Terms and Conditions:
Bruce Hajek wrote:Permission is hereby given to freely print and circulate copies of these notes so long as the notes are left intact and not reproduced for commercial purposes.
Book Excerpts:
This is the latest draft of notes written for the graduate course
Communication Network Analysis, offered by the
Department of Electrical and Computer Engineering at the
University of Illinois at Urbana-Champaign. The notes describe many of the most popular analytical techniques for design and analysis of computer communication networks, with an emphasis on performance issues such as delay, blocking, and resource allocation. Topics that are not covered in the notes include the Internet protocols (at least not explicitly), simulation techniques and simulation packages, and some of the mathematical proofs. These are covered in other books and courses.
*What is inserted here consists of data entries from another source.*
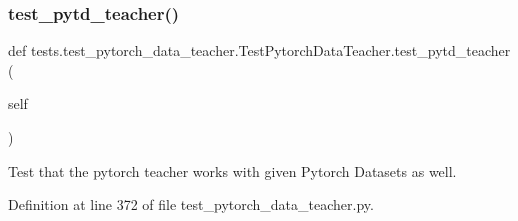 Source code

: \subsubsection{\texorpdfstring{test\+\_\+pytd\+\_\+teacher()}{test\_pytd\_teacher()}}
{\footnotesize\ttfamily def tests.\+test\+\_\+pytorch\+\_\+data\+\_\+teacher.\+Test\+Pytorch\+Data\+Teacher.\+test\+\_\+pytd\+\_\+teacher (\begin{DoxyParamCaption}\item[{}]{self }\end{DoxyParamCaption})}

\begin{DoxyVerb}Test that the pytorch teacher works with given Pytorch Datasets as well.
\end{DoxyVerb}
 

Definition at line 372 of file test\+\_\+pytorch\+\_\+data\+\_\+teacher.\+py.


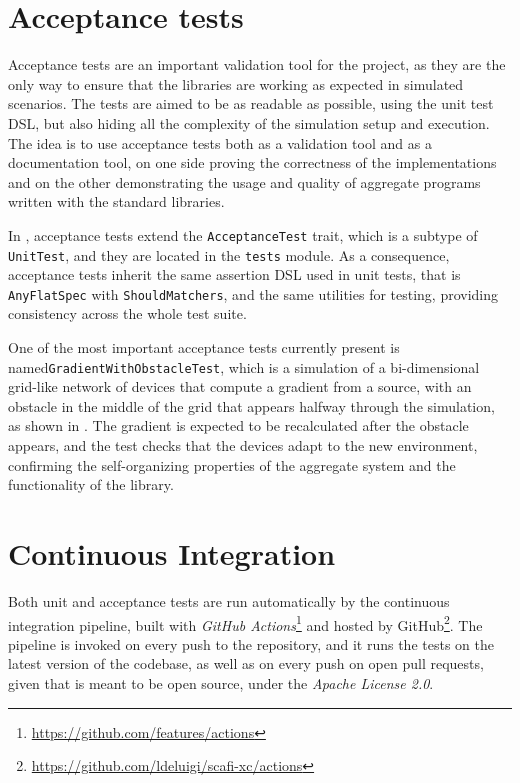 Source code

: \section{Acceptance tests}

Acceptance tests are an important validation tool for the project, as they are the only way to ensure that the libraries are working as expected in simulated scenarios.
%
The tests are aimed to be as readable as possible, using the unit test \ac{DSL}, but also hiding all the complexity of the simulation setup and execution.
%
The idea is to use acceptance tests both as a validation tool and as a documentation tool, on one side proving the correctness of the implementations and on the other demonstrating the usage and quality of aggregate programs written with the standard libraries.

In \this, acceptance tests extend the \texttt{AcceptanceTest} trait, which is a subtype of \texttt{UnitTest}, and they are located in the \texttt{tests} module.
%
As a consequence, acceptance tests inherit the same assertion \ac{DSL} used in unit tests, that is \texttt{AnyFlatSpec} with \texttt{ShouldMatchers}, and the same utilities for testing, providing consistency across the whole test suite.

One of the most important acceptance tests currently present is named\linebreak\texttt{GradientWithObstacleTest}, which is a simulation of a bi-dimensional grid-like network of devices that compute a gradient from a source, with an obstacle in the middle of the grid that appears halfway through the simulation, as shown in .
%
The gradient is expected to be recalculated after the obstacle appears, and the test checks that the devices adapt to the new environment, confirming the self-organizing properties of the aggregate system and the functionality of the library.



\section{Continuous Integration} \label{chap:evaluation->sec:continuous-integration}

Both unit and acceptance tests are run automatically by the continuous integration pipeline, built with \textit{GitHub Actions}\footnote{\url{https://github.com/features/actions}} and hosted by GitHub\footnote{\url{https://github.com/ldeluigi/scafi-xc/actions}}.
%
The pipeline is invoked on every push to the repository, and it runs the tests on the latest version of the codebase, as well as on every push on open pull requests, given that \this is meant to be open source, under the \textit{Apache License 2.0}.

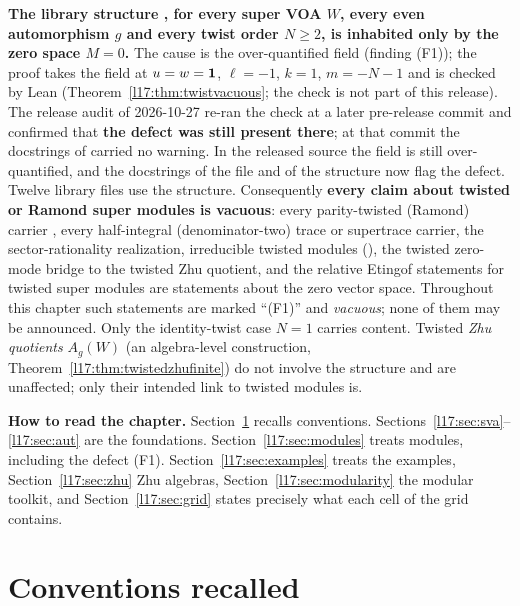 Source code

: \begin{warning}[title={Read first: \texttt{SuperTwistedModule} can only be the zero module for $N\ge2$}]\label{l17:warn:twistzero}
\textbf{The library structure , for every super VOA $W$, every even automorphism $g$ and every
twist order $N\ge2$, is inhabited only by the zero space $M=0$.} The cause is the over-quantified  field
(finding (F1)); the proof takes the  field at $u=w=\mathbf{1}$, $\ell=-1$, $k=1$, $m=-N-1$ and is checked
by Lean (Theorem~\ref{l17:thm:twistvacuous}; the check is not part of this release). The release audit of 2026-10-27 re-ran the check at a later pre-release commit and confirmed that \textbf{the
defect was still present there}; at that commit the docstrings of  carried no warning. In the released source the  field is still over-quantified, and the
docstrings of the file and of the structure now flag the defect. Twelve library files use
the structure. Consequently \textbf{every claim about twisted or Ramond super modules is vacuous}: every parity-twisted
(Ramond) carrier , every half-integral (denominator-two) trace or supertrace carrier, the
sector-rationality realization, irreducible twisted modules (), the twisted zero-mode
bridge to the twisted Zhu quotient, and the relative Etingof statements for twisted super modules are statements about the zero
vector space. Throughout this chapter such statements are marked ``(F1)'' and \emph{vacuous}; none of them may be announced.
Only the identity-twist case $N=1$ carries content. Twisted \emph{Zhu quotients} $A_g(W)$ (an algebra-level construction,
Theorem~\ref{l17:thm:twistedzhufinite}) do not involve the structure and are unaffected; only their intended link to twisted
modules is.
\end{warning}

\textbf{How to read the chapter.} Section~\ref{l17:sec:conv} recalls conventions.
Sections~\ref{l17:sec:sva}--\ref{l17:sec:aut} are the foundations. Section~\ref{l17:sec:modules}
treats modules, including the defect (F1). Section~\ref{l17:sec:examples} treats the examples,
Section~\ref{l17:sec:zhu} Zhu algebras, Section~\ref{l17:sec:modularity} the modular toolkit, and
Section~\ref{l17:sec:grid} states precisely what each cell of the grid contains.

\section{Conventions recalled}\label{l17:sec:conv}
The topics of these notes form a basis for understanding the literature on performance issues in networks, including the Internet. Specific topics include:
- The basic and intermediate theory of
queueing systems, along with stability criteria based on drift analysis and fluid models
- The notion of effective bandwidth, in which a constant bit rate equivalent is given for a bursty data stream in a given context
- The use of penalty and barrier functions in optimization, and the natural extension to the use of utility functions and prices in the formulation of dynamic routing and congestion control problems
- Some topics related to performance analysis in wireless networks, including coverage of basic multiple access techniques, and transmission scheduling
- The basics of
dynamic programming, introduced in the context of a simple queueing control problem
- The analysis of blocking and the reduced load fixed point approximation for circuit switched networks.
Intended Audience:
Students are assumed to have already had a course on computer communication networks, although the material in such a course is more to provide motivation for the material in these notes, than to provide understanding of the mathematics. In addition, since probability is used extensively, students in the class are assumed to have previously had two courses in probability. Some prior exposure to the theory of
Lagrange multipliers for constrained optimization and nonlinear optimization algorithms is desirable, but not necessary.